The latest set of reinforcements will number 30, with ten of those being white males, but this figure is well below the rate at which the department could comfortably replace what has amounted to a total of around 200 departing officers, according to South Patrol Division Commander, Major Darren Ivey

“We’re putting 30 through, but we’re going to lose another 30 to 40 in that time period,” Ivey said in an Aug. 26 public meeting at South Patrol headquarters. “To catch up at this point, we’d need some very large recruiting classes of 50 to 60 recruits every few months for the next few years, at least.”

This week, Ivey just received a resignation letter from a two-year officer he had hoped to retain. 

“They’re not finding the job as rewarding as they used to.
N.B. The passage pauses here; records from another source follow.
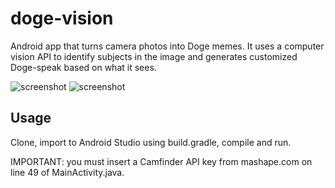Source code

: # doge-vision

Android app that turns camera photos into Doge memes. It uses a computer vision API to identify subjects in the image and generates customized Doge-speak based on what it sees. 

![screenshot]()
![screenshot]()

## Usage

Clone, import to Android Studio using build.gradle, compile and run.

IMPORTANT: you must insert a Camfinder API key from mashape.com on line 49 of MainActivity.java.
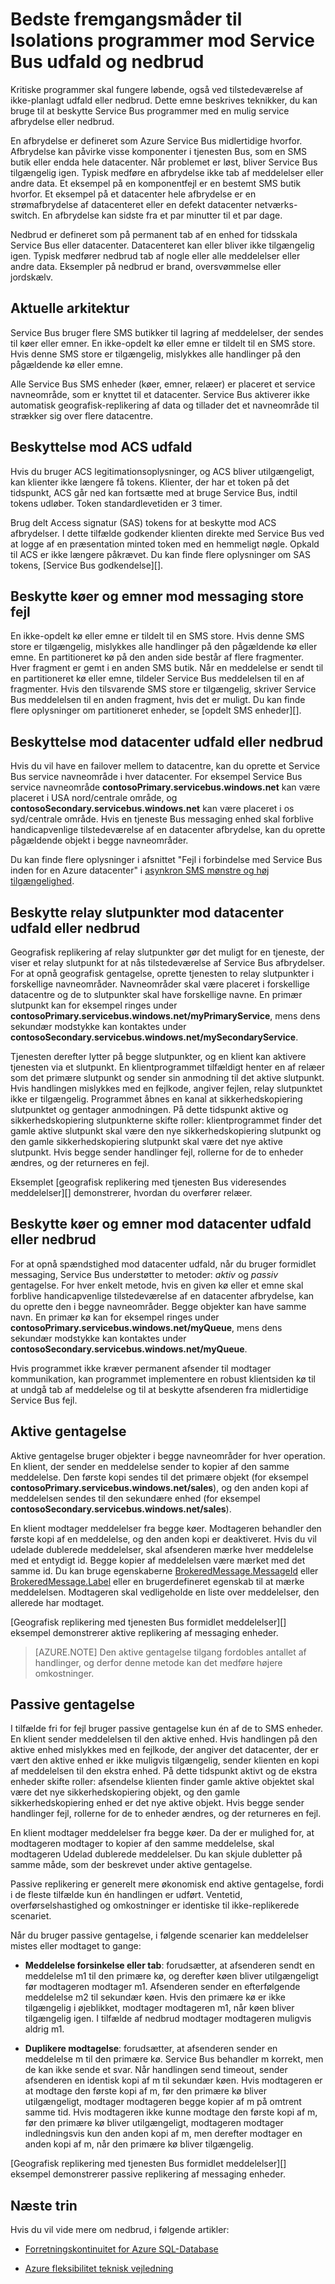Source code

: <properties 
    pageTitle="Isolations Service Bus programmer mod afbrydelser og nedbrud | Microsoft Azure"
    description="I denne artikel beskrives teknikker, du kan bruge til at beskytte programmer mod en potentiel Service Bus afbrydelse."
    services="service-bus"
    documentationCenter="na"
    authors="sethmanheim"
    manager="timlt"
    editor="tysonn" /> 
<tags 
    ms.service="service-bus"
    ms.devlang="na"
    ms.topic="article"
    ms.tgt_pltfrm="na"
    ms.workload="na"
    ms.date="09/02/2016"
    ms.author="sethm" />

# <a name="best-practices-for-insulating-applications-against-service-bus-outages-and-disasters"></a>Bedste fremgangsmåder til Isolations programmer mod Service Bus udfald og nedbrud

Kritiske programmer skal fungere løbende, også ved tilstedeværelse af ikke-planlagt udfald eller nedbrud. Dette emne beskrives teknikker, du kan bruge til at beskytte Service Bus programmer med en mulig service afbrydelse eller nedbrud.

En afbrydelse er defineret som Azure Service Bus midlertidige hvorfor. Afbrydelse kan påvirke visse komponenter i tjenesten Bus, som en SMS butik eller endda hele datacenter. Når problemet er løst, bliver Service Bus tilgængelig igen. Typisk medføre en afbrydelse ikke tab af meddelelser eller andre data. Et eksempel på en komponentfejl er en bestemt SMS butik hvorfor. Et eksempel på et datacenter hele afbrydelse er en strømafbrydelse af datacenteret eller en defekt datacenter netværks-switch. En afbrydelse kan sidste fra et par minutter til et par dage.

Nedbrud er defineret som på permanent tab af en enhed for tidsskala Service Bus eller datacenter. Datacenteret kan eller bliver ikke tilgængelig igen. Typisk medfører nedbrud tab af nogle eller alle meddelelser eller andre data. Eksempler på nedbrud er brand, oversvømmelse eller jordskælv.

## <a name="current-architecture"></a>Aktuelle arkitektur

Service Bus bruger flere SMS butikker til lagring af meddelelser, der sendes til køer eller emner. En ikke-opdelt kø eller emne er tildelt til en SMS store. Hvis denne SMS store er tilgængelig, mislykkes alle handlinger på den pågældende kø eller emne.

Alle Service Bus SMS enheder (køer, emner, relæer) er placeret et service navneområde, som er knyttet til et datacenter. Service Bus aktiverer ikke automatisk geografisk-replikering af data og tillader det et navneområde til strækker sig over flere datacentre.

## <a name="protecting-against-acs-outages"></a>Beskyttelse mod ACS udfald

Hvis du bruger ACS legitimationsoplysninger, og ACS bliver utilgængeligt, kan klienter ikke længere få tokens. Klienter, der har et token på det tidspunkt, ACS går ned kan fortsætte med at bruge Service Bus, indtil tokens udløber. Token standardlevetiden er 3 timer.

Brug delt Access signatur (SAS) tokens for at beskytte mod ACS afbrydelser. I dette tilfælde godkender klienten direkte med Service Bus ved at logge af en præsentation minted token med en hemmeligt nøgle. Opkald til ACS er ikke længere påkrævet. Du kan finde flere oplysninger om SAS tokens, [Service Bus godkendelse][].

## <a name="protecting-queues-and-topics-against-messaging-store-failures"></a>Beskytte køer og emner mod messaging store fejl

En ikke-opdelt kø eller emne er tildelt til en SMS store. Hvis denne SMS store er tilgængelig, mislykkes alle handlinger på den pågældende kø eller emne. En partitioneret kø på den anden side består af flere fragmenter. Hver fragment er gemt i en anden SMS butik. Når en meddelelse er sendt til en partitioneret kø eller emne, tildeler Service Bus meddelelsen til en af fragmenter. Hvis den tilsvarende SMS store er tilgængelig, skriver Service Bus meddelelsen til en anden fragment, hvis det er muligt. Du kan finde flere oplysninger om partitioneret enheder, se [opdelt SMS enheder][].

## <a name="protecting-against-datacenter-outages-or-disasters"></a>Beskyttelse mod datacenter udfald eller nedbrud

Hvis du vil have en failover mellem to datacentre, kan du oprette et Service Bus service navneområde i hver datacenter. For eksempel Service Bus service navneområde **contosoPrimary.servicebus.windows.net** kan være placeret i USA nord/centrale område, og **contosoSecondary.servicebus.windows.net** kan være placeret i os syd/centrale område. Hvis en tjeneste Bus messaging enhed skal forblive handicapvenlige tilstedeværelse af en datacenter afbrydelse, kan du oprette pågældende objekt i begge navneområder.

Du kan finde flere oplysninger i afsnittet "Fejl i forbindelse med Service Bus inden for en Azure datacenter" i [asynkron SMS mønstre og høj tilgængelighed][].

## <a name="protecting-relay-endpoints-against-datacenter-outages-or-disasters"></a>Beskytte relay slutpunkter mod datacenter udfald eller nedbrud

Geografisk replikering af relay slutpunkter gør det muligt for en tjeneste, der viser et relay slutpunkt for at nås tilstedeværelse af Service Bus afbrydelser. For at opnå geografisk gentagelse, oprette tjenesten to relay slutpunkter i forskellige navneområder. Navneområder skal være placeret i forskellige datacentre og de to slutpunkter skal have forskellige navne. En primær slutpunkt kan for eksempel ringes under **contosoPrimary.servicebus.windows.net/myPrimaryService**, mens dens sekundær modstykke kan kontaktes under **contosoSecondary.servicebus.windows.net/mySecondaryService**.

Tjenesten derefter lytter på begge slutpunkter, og en klient kan aktivere tjenesten via et slutpunkt. En klientprogrammet tilfældigt henter en af relæer som det primære slutpunkt og sender sin anmodning til det aktive slutpunkt. Hvis handlingen mislykkes med en fejlkode, angiver fejlen, relay slutpunktet ikke er tilgængelig. Programmet åbnes en kanal at sikkerhedskopiering slutpunktet og gentager anmodningen. På dette tidspunkt aktive og sikkerhedskopiering slutpunkterne skifte roller: klientprogrammet finder det gamle aktive slutpunkt skal være den nye sikkerhedskopiering slutpunkt og den gamle sikkerhedskopiering slutpunkt skal være det nye aktive slutpunkt. Hvis begge sender handlinger fejl, rollerne for de to enheder ændres, og der returneres en fejl.

Eksemplet [geografisk replikering med tjenesten Bus videresendes meddelelser][] demonstrerer, hvordan du overfører relæer.

## <a name="protecting-queues-and-topics-against-datacenter-outages-or-disasters"></a>Beskytte køer og emner mod datacenter udfald eller nedbrud

For at opnå spændstighed mod datacenter udfald, når du bruger formidlet messaging, Service Bus understøtter to metoder: *aktiv* og *passiv* gentagelse. For hver enkelt metode, hvis en given kø eller et emne skal forblive handicapvenlige tilstedeværelse af en datacenter afbrydelse, kan du oprette den i begge navneområder. Begge objekter kan have samme navn. En primær kø kan for eksempel ringes under **contosoPrimary.servicebus.windows.net/myQueue**, mens dens sekundær modstykke kan kontaktes under **contosoSecondary.servicebus.windows.net/myQueue**.

Hvis programmet ikke kræver permanent afsender til modtager kommunikation, kan programmet implementere en robust klientsiden kø til at undgå tab af meddelelse og til at beskytte afsenderen fra midlertidige Service Bus fejl.

## <a name="active-replication"></a>Aktive gentagelse

Aktive gentagelse bruger objekter i begge navneområder for hver operation. En klient, der sender en meddelelse sender to kopier af den samme meddelelse. Den første kopi sendes til det primære objekt (for eksempel **contosoPrimary.servicebus.windows.net/sales**), og den anden kopi af meddelelsen sendes til den sekundære enhed (for eksempel **contosoSecondary.servicebus.windows.net/sales**).

En klient modtager meddelelser fra begge køer. Modtageren behandler den første kopi af en meddelelse, og den anden kopi er deaktiveret. Hvis du vil udelade dublerede meddelelser, skal afsenderen mærke hver meddelelse med et entydigt id. Begge kopier af meddelelsen være mærket med det samme id. Du kan bruge egenskaberne [BrokeredMessage.MessageId][] eller [BrokeredMessage.Label][] eller en brugerdefineret egenskab til at mærke meddelelsen. Modtageren skal vedligeholde en liste over meddelelser, den allerede har modtaget.

[Geografisk replikering med tjenesten Bus formidlet meddelelser][] eksempel demonstrerer aktive replikering af messaging enheder.

> [AZURE.NOTE] Den aktive gentagelse tilgang fordobles antallet af handlinger, og derfor denne metode kan det medføre højere omkostninger.

## <a name="passive-replication"></a>Passive gentagelse

I tilfælde fri for fejl bruger passive gentagelse kun én af de to SMS enheder. En klient sender meddelelsen til den aktive enhed. Hvis handlingen på den aktive enhed mislykkes med en fejlkode, der angiver det datacenter, der er vært den aktive enhed er ikke muligvis tilgængelig, sender klienten en kopi af meddelelsen til den ekstra enhed. På dette tidspunkt aktivt og de ekstra enheder skifte roller: afsendelse klienten finder gamle aktive objektet skal være det nye sikkerhedskopiering objekt, og den gamle sikkerhedskopiering enhed er det nye aktive objekt. Hvis begge sender handlinger fejl, rollerne for de to enheder ændres, og der returneres en fejl.

En klient modtager meddelelser fra begge køer. Da der er mulighed for, at modtageren modtager to kopier af den samme meddelelse, skal modtageren Udelad dublerede meddelelser. Du kan skjule dubletter på samme måde, som der beskrevet under aktive gentagelse.

Passive replikering er generelt mere økonomisk end aktive gentagelse, fordi i de fleste tilfælde kun én handlingen er udført. Ventetid, overførselshastighed og omkostninger er identiske til ikke-replikerede scenariet.

Når du bruger passive gentagelse, i følgende scenarier kan meddelelser mistes eller modtaget to gange:

-   **Meddelelse forsinkelse eller tab**: forudsætter, at afsenderen sendt en meddelelse m1 til den primære kø, og derefter køen bliver utilgængeligt før modtageren modtager m1. Afsenderen sender en efterfølgende meddelelse m2 til sekundær køen. Hvis den primære kø er ikke tilgængelig i øjeblikket, modtager modtageren m1, når køen bliver tilgængelig igen. I tilfælde af nedbrud modtager modtageren muligvis aldrig m1.

-   **Duplikere modtagelse**: forudsætter, at afsenderen sender en meddelelse m til den primære kø. Service Bus behandler m korrekt, men de kan ikke sende et svar. Når handlingen send timeout, sender afsenderen en identisk kopi af m til sekundær køen. Hvis modtageren er at modtage den første kopi af m, før den primære kø bliver utilgængeligt, modtager modtageren begge kopier af m på omtrent samme tid. Hvis modtageren ikke kunne modtage den første kopi af m, før den primære kø bliver utilgængeligt, modtageren modtager indledningsvis kun den anden kopi af m, men derefter modtager en anden kopi af m, når den primære kø bliver tilgængelig.

[Geografisk replikering med tjenesten Bus formidlet meddelelser][] eksempel demonstrerer passive replikering af messaging enheder.

## <a name="next-steps"></a>Næste trin

Hvis du vil vide mere om nedbrud, i følgende artikler:

- [Forretningskontinuitet for Azure SQL-Database][]
- [Azure fleksibilitet teknisk vejledning][]

  [Tjenesten Bus godkendelse]: service-bus-authentication-and-authorization.md
  [Partitioneret SMS enheder]: service-bus-partitioning.md
  [Asynkron SMS mønstre og høj tilgængelighed]: service-bus-async-messaging.md#failure-of-service-bus-within-an-azure-datacenter
  [Geografisk-replikering med Service Bus videresendes meddelelser]: http://code.msdn.microsoft.com/Geo-replication-with-16dbfecd
  [BrokeredMessage.MessageId]: https://msdn.microsoft.com/library/azure/microsoft.servicebus.messaging.brokeredmessage.messageid.aspx
  [BrokeredMessage.Label]: https://msdn.microsoft.com/library/azure/microsoft.servicebus.messaging.brokeredmessage.label.aspx
  [Geografisk-replikering med Service Bus formidlet meddelelser]: http://code.msdn.microsoft.com/Geo-replication-with-f5688664
  [Forretningskontinuitet for Azure SQL-Database]: ../sql-database/sql-database-business-continuity.md
  [Azure fleksibilitet teknisk vejledning]: ../resiliency/resiliency-technical-guidance.md
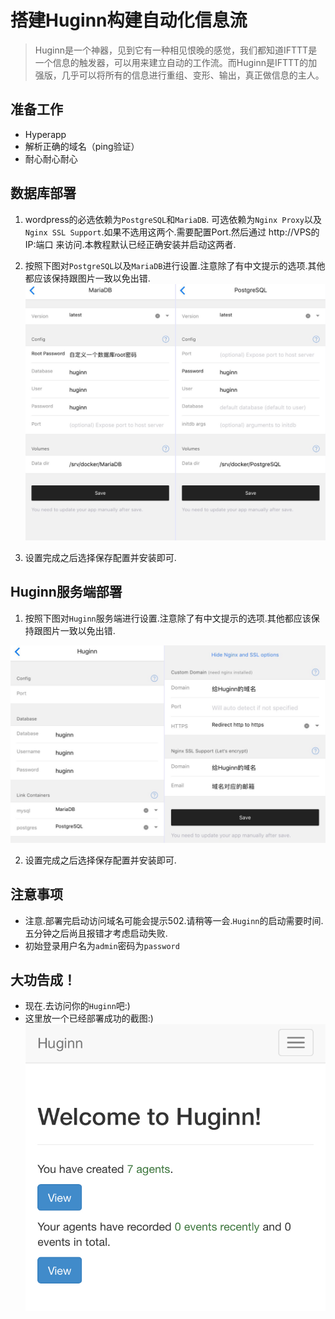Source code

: # 搭建Huginn构建自动化信息流

> Huginn是一个神器，见到它有一种相见恨晚的感觉，我们都知道IFTTT是一个信息的触发器，可以用来建立自动的工作流。而Huginn是IFTTT的加强版，几乎可以将所有的信息进行重组、变形、输出，真正做信息的主人。


## 准备工作

  *  Hyperapp
  *  解析正确的域名（ping验证）
  *  耐心耐心耐心

## 数据库部署

   1. wordpress的必选依赖为`PostgreSQL`和`MariaDB`. 可选依赖为`Nginx Proxy`以及`Nginx SSL Support`.如果不选用这两个.需要配置Port.然后通过 http://VPS的IP:端口 来访问.本教程默认已经正确安装并启动这两者.
	
  2. 按照下图对`PostgreSQL`以及`MariaDB`进行设置.注意除了有中文提示的选项.其他都应该保持跟图片一致以免出错.
	![](./images/huginn-1.jpg)
  
  3. 设置完成之后选择保存配置并安装即可.  
	
## Huginn服务端部署

  1. 按照下图对`Huginn`服务端进行设置.注意除了有中文提示的选项.其他都应该保持跟图片一致以免出错.

  ![](./images/huginn-2.jpg)

  2. 设置完成之后选择保存配置并安装即可.  

## 注意事项

  * 注意.部署完启动访问域名可能会提示502.请稍等一会.`Huginn`的启动需要时间.五分钟之后尚且报错才考虑启动失败.
  * 初始登录用户名为`admin`密码为`password`

## 大功告成！


  * 现在.去访问你的`Huginn`吧:)
  * 这里放一个已经部署成功的截图:)
    ![](./images/huginn-3.jpg)


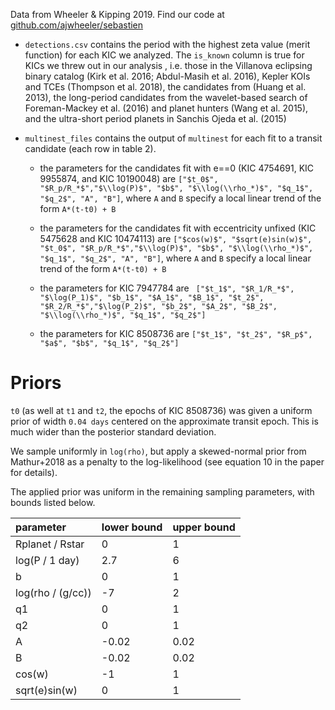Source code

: Data from Wheeler & Kipping 2019.  Find our code at [github.com/ajwheeler/sebastien](github.com/ajwheeler/sebastien)

- `detections.csv` contains the period with the highest zeta value (merit function) for each KIC we analyzed.  The `is_known` column is true for KICs we threw out in our analysis , i.e. those in the Villanova eclipsing binary catalog (Kirk et al. 2016; Abdul-Masih et al. 2016), Kepler KOIs and TCEs (Thompson et al. 2018), the candidates from (Huang et al. 2013), the long-period candidates from the wavelet-based search of Foreman-Mackey et al. (2016) and planet hunters (Wang et al. 2015), and the ultra-short period planets in Sanchis Ojeda et al. (2015)

- `multinest_files` contains the output of `multinest` for each fit to a transit candidate (each row in table 2).

  * the parameters for the candidates fit with e==0 (KIC 4754691, KIC 9955874, and KIC 10190048) are `["$t_0$", "$R_p/R_*$","$\\log(P)$", "$b$", "$\\log(\\rho_*)$", "$q_1$", "$q_2$", "A", "B"]`, where `A` and `B` specify a local linear trend of the form `A*(t-t0) + B`

  * the parameters for the candidates fit with eccentricity unfixed (KIC 5475628 and KIC 10474113) are `["$cos(w)$", "$sqrt(e)sin(w)$", "$t_0$", "$R_p/R_*$","$\\log(P)$", "$b$", "$\\log(\\rho_*)$", "$q_1$", "$q_2$", "A", "B"]`, where `A` and `B` specify a local linear trend of the form `A*(t-t0) + B`

  * the parameters for KIC 7947784 are ` ["$t_1$", "$R_1/R_*$", "$\log(P_1)$", "$b_1$", "$A_1$", "$B_1$", "$t_2$", "$R_2/R_*$","$\log(P_2)$", "$b_2$", "$A_2$", "$B_2$", "$\\log(\\rho_*)$", "$q_1$", "$q_2$"]`

  * the parameters for KIC 8508736 are `["$t_1$", "$t_2$", "$R_p$", "$a$", "$b$", "$q_1$", "$q_2$"]`

# Priors
`t0` (as well at `t1` and `t2`, the epochs of KIC 8508736) was given a uniform prior of width `0.04 days` centered on the approximate transit epoch.  This is much wider 
than the posterior standard deviation.

We sample uniformly in `log(rho)`, but apply a skewed-normal prior from Mathur+2018 as a penalty to the log-likelihood (see equation 10 in the paper for details).

The applied prior was uniform in the remaining sampling parameters, with bounds listed below.  

| parameter | lower bound | upper bound |
| :--       | :--         | :--         |
| Rplanet / Rstar | 0 | 1 |
| log(P / 1 day) | 2.7 | 6 |
| b | 0 | 1 |
| log(rho / (g/cc)) | -7 | 2 | 
| q1 | 0 | 1 |
| q2 | 0 | 1 | 
| A | -0.02 | 0.02 |
| B | -0.02 | 0.02 |
| cos(w) | -1 | 1 |
| sqrt(e)sin(w) | 0 | 1 |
We’re seeing younger officers just getting up and leaving the business, going to work at Cerner and getting out of law enforcement. Once, if you were here for five years, you were probably going to be here for a long time. That’s just not the case anymore,” Ivey said.

The city as a whole had reported 78 homicides so far this year as of the June report (delayed by two-months because the state needs to approve the numbers) compared to 96 at that same point last year — a decrease of 19 percent. The South Patrol Division has more or less followed this trajectory thus far.

“We are better than we were at this time last year with 12 homicides this year to 16 last year. We’re kind of bucking the national trend on that,” Ivey said before adding that any homicide is “one too many”. 

As a whole, however, Ivey said that it was “obvious that crime has gone up in South Patrol. We’ve had a huge increase in groups out here that have been extremely violent. If the financial dynamics change a little bit, that’s one thing we would be looking at.”

However, until Smith and his department see increases, the chief maintains a firm line on why he is unable to staff every patrol division to the ideal number of staff members.

“Our staffing is based on work zone studies from many years ago and is pretty much set until something [in city hall] changes. The only effective way to make sure we prevent service blackouts would be to shift people from zone to zone. We are doing the best we can to keep staffing equal. Some of that is based on data, cars available, and the nature of the crimes,” Smith said. 

The South Patrol Division statistics from the June 2021 report to the Board of Police Commissioners include a few significant increases in areas such as forcible sex offenses (31 in 2021 to 26 in 2020) and motor vehicle theft (up 16 percent). Following a year of quarantine, there have been five recorded cases of kidnapping/abduction in the Southland as well as five prostitution offenses. These figures all mirror the city at-large, which has seen a five percent increase in motor theft, a ten percent increase in stolen property offenses, 26 abducted or kidnapped individuals to 12 at this point last year, and 47 prostitution cases in 2021 versus 28 in 2020.